Entries taken from a collection:
————————
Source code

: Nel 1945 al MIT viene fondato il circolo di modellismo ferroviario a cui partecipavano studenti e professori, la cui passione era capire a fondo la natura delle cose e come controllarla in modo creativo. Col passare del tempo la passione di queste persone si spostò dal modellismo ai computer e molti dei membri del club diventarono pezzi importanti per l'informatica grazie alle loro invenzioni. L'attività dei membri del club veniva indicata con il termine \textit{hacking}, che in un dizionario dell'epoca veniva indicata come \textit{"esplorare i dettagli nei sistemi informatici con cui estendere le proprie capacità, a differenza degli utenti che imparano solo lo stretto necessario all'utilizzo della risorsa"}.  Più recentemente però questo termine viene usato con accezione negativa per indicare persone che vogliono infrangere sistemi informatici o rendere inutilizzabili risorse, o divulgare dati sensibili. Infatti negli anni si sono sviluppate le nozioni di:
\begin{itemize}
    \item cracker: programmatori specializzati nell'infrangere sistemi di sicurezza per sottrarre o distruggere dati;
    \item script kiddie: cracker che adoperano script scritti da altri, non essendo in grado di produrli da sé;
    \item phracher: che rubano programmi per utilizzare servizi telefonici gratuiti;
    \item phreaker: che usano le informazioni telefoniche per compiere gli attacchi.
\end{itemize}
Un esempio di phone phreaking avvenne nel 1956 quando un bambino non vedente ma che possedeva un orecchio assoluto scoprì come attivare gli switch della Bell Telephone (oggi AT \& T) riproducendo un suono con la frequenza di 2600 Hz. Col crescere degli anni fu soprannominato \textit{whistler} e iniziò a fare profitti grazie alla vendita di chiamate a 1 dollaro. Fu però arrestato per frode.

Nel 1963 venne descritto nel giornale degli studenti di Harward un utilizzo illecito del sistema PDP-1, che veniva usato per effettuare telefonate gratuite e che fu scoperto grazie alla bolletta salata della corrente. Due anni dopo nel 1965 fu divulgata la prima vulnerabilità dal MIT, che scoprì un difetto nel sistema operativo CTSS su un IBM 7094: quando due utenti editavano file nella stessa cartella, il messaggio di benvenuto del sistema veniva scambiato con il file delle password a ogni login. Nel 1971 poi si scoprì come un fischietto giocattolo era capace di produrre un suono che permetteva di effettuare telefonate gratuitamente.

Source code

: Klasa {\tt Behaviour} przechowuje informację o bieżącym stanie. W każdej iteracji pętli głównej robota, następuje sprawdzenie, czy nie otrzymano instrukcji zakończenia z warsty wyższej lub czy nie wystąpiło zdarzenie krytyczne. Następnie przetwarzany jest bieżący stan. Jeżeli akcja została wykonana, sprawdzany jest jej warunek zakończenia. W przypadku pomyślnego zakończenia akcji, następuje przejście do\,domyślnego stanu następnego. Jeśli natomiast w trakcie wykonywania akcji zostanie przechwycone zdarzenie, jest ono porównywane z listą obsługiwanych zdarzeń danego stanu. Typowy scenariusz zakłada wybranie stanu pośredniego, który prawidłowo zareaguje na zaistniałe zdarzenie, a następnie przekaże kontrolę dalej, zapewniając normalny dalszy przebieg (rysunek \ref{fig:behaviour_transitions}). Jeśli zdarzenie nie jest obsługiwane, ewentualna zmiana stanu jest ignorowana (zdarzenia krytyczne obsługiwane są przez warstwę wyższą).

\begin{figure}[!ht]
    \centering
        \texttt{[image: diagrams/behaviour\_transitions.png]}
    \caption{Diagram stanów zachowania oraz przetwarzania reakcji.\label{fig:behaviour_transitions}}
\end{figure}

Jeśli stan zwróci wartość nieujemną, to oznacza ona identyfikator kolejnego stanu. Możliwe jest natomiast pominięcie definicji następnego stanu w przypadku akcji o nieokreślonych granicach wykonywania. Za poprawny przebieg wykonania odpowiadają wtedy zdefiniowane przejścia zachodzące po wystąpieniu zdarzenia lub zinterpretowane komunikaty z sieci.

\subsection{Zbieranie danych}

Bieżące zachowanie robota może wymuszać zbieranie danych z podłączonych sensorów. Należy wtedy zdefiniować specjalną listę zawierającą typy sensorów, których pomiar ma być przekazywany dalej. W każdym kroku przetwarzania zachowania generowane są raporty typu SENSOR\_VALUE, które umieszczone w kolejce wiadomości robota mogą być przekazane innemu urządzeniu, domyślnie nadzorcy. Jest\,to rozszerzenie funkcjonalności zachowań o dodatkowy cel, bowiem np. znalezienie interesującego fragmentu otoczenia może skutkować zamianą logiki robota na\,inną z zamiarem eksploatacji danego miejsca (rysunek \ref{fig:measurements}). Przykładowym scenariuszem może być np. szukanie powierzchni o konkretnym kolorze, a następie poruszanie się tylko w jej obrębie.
————————
Task description: Set down, unchanged, only those lines above that fall between the line with "o distruggere dati;" and the line with "Un esempio di", the two end lines included.

Solution for this problem:
    \item cracker: programmatori specializzati nell'infrangere sistemi di sicurezza per sottrarre o distruggere dati;
    \item script kiddie: cracker che adoperano script scritti da altri, non essendo in grado di produrli da sé;
    \item phracher: che rubano programmi per utilizzare servizi telefonici gratuiti;
    \item phreaker: che usano le informazioni telefoniche per compiere gli attacchi.
\end{itemize}
Un esempio di phone phreaking avvenne nel 1956 quando un bambino non vedente ma che possedeva un orecchio assoluto scoprì come attivare gli switch della Bell Telephone (oggi AT \& T) riproducendo un suono con la frequenza di 2600 Hz. Col crescere degli anni fu soprannominato \textit{whistler} e iniziò a fare profitti grazie alla vendita di chiamate a 1 dollaro. Fu però arrestato per frode.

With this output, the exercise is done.